History

United Kingdom
- Name: Peter Waldo
- Namesake: Peter Waldo
- Builder: Captain Anthony Landers, Plymouth
- Launched: 1811
- Captured: 9 August 1812

General characteristics
- Tons burthen: 259 (bm)

= Peter Waldo (1811 ship) =

Peter Waldo was launched in 1811 at Plymouth. She made one voyage between Newcastle upon Tyne and North America and was captured on the outward leg of her second voyage.

On 9 August 1812 Peter Waldo was within 24 hours sail of Halifax, Nova Scotia when the American privateer Teazer captured her.

Teazer left Portland, Maine on 3 August and nine days later encountered Peter Waldo. Teazer captured Peter Waldo, Ralph Wilkes Herbert, master, her first prize on the cruise, without firing a shot. The prize master, Charles Warren, and six men took Peter Waldo into Portland.
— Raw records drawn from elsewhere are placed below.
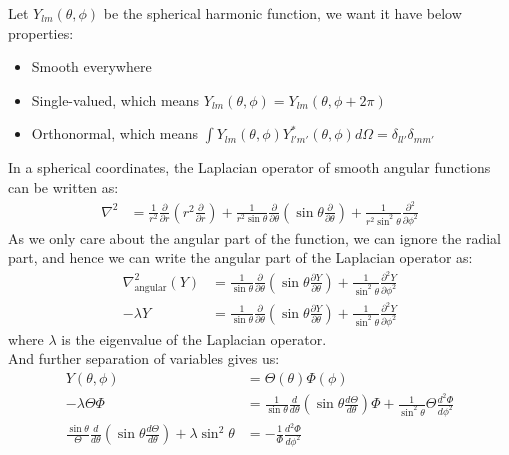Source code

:\bigskip \noindent
\begin{foundation}
    Let $Y_{lm}(\theta, \phi)$ be the spherical harmonic function, we want it have below properties:
    \begin{itemize}
        \item Smooth everywhere 
        \item Single-valued, which means $Y_{lm}(\theta, \phi) = Y_{lm}(\theta, \phi + 2\pi)$
        \item Orthonormal, which means $\int Y_{lm}(\theta, \phi) Y_{l'm'}^*(\theta, \phi) d\Omega = \delta_{ll'} \delta_{mm'}$
    \end{itemize} 
    
    In a spherical coordinates, the Laplacian operator of smooth angular functions can be written as:
    \begin{align*}
        \nabla^2 &= \frac{1}{r^2} \frac{\partial}{\partial r} \left( r^2 \frac{\partial}{\partial r} \right) + \frac{1}{r^2 \sin \theta} \frac{\partial}{\partial \theta} \left( \sin \theta \frac{\partial}{\partial \theta} \right) + \frac{1}{r^2 \sin^2 \theta} \frac{\partial^2}{\partial \phi^2}
    \end{align*}
    As we only care about the angular part of the function, we can ignore the radial part, and hence we can write the angular part of the Laplacian operator as:
    \begin{align*}
        \nabla^2_{\text{angular}}(Y) &= \frac{1}{\sin \theta} \frac{\partial}{\partial \theta} \left( \sin \theta \frac{\partial Y}{\partial \theta} \right) + \frac{1}{\sin^2 \theta} \frac{\partial^2 Y}{\partial \phi^2} \\
        - \lambda Y &= \frac{1}{\sin \theta} \frac{\partial}{\partial \theta} \left( \sin \theta \frac{\partial Y}{\partial \theta} \right) + \frac{1}{\sin^2 \theta} \frac{\partial^2 Y}{\partial \phi^2}
    \end{align*}
    where $\lambda$ is the eigenvalue of the Laplacian operator.  \\
    And further separation of variables gives us:
    \begin{align*}
        Y(\theta, \phi) &= \Theta(\theta) \Phi(\phi) \\
        -\lambda \Theta \Phi &= \frac{1}{\sin \theta} \frac{d}{d\theta} \left( \sin \theta \frac{d\Theta}{d\theta} \right) \Phi + \frac{1}{\sin^2 \theta} \Theta \frac{d^2\Phi}{d\phi^2} \\
        \frac{\sin \theta}{\Theta} \frac{d}{d\theta} \left( \sin \theta \frac{d\Theta}{d\theta} \right) + \lambda \sin^2 \theta &= -\frac{1}{\Phi} \frac{d^2\Phi}{d\phi^2}

\end{align*}
\end{foundation}
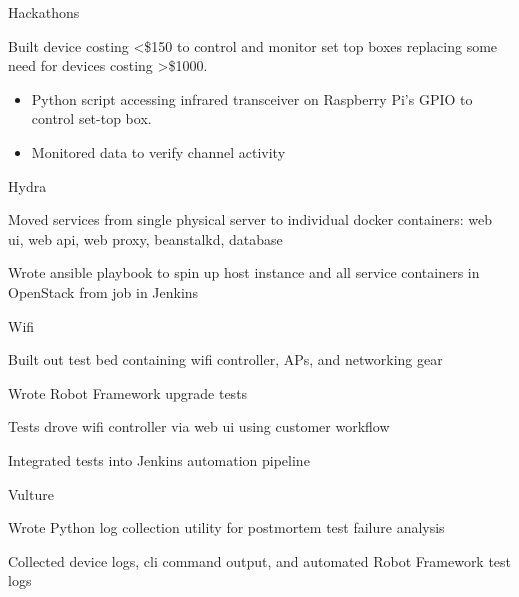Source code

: 
\begin{cventries}
  \cventry
    {} {Hackathons} {} {} {
      \begin{cvitems}
      \item {Built device costing <\$150 to control and monitor set top boxes replacing some need for devices costing >\$1000.}
        \begin{itemize}
        \item {Python script accessing infrared transceiver on Raspberry Pi's GPIO to control set-top box.}
        \item {Monitored data to verify channel activity}
        \end{itemize}
      \end{cvitems}
    }

  \cventry
    {} {Hydra} {} {} {
      \begin{cvitems} %
      \item {Moved services from single physical server to individual docker containers: web ui, web api, web proxy, beanstalkd, database}
      \item {Wrote ansible playbook to spin up host instance and all service containers in OpenStack from job in Jenkins}
      \end{cvitems}
    }

  \cventry
    {} {Wifi} {} {} {
      \begin{cvitems} %
      \item {Built out test bed containing wifi controller, APs, and networking gear}
      \item {Wrote Robot Framework upgrade tests}
      \item {Tests drove wifi controller via web ui using customer workflow}
      \item {Integrated tests into Jenkins automation pipeline}
      \end{cvitems}
    }

  \cventry
    {} {Vulture} {} {} {
      \begin{cvitems} %
      \item {Wrote Python log collection utility for postmortem test failure analysis}
      \item {Collected device logs, cli command output, and automated Robot Framework test logs}
      \end{cvitems}
    }

\end{cventries}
She reportedly netted her captors more than US$100,000. Her cargo consisted of clothing and blankets for British troops in Canada, crockery, and a bull and a cow. (Note: The original source for the valuation of US$100000 came from Niles' National Register (1813: vol. 3, p. 12).) The bull and cow belonged to a Methodist minister who was bringing them with him. After the war he found them near Portland and bought them back.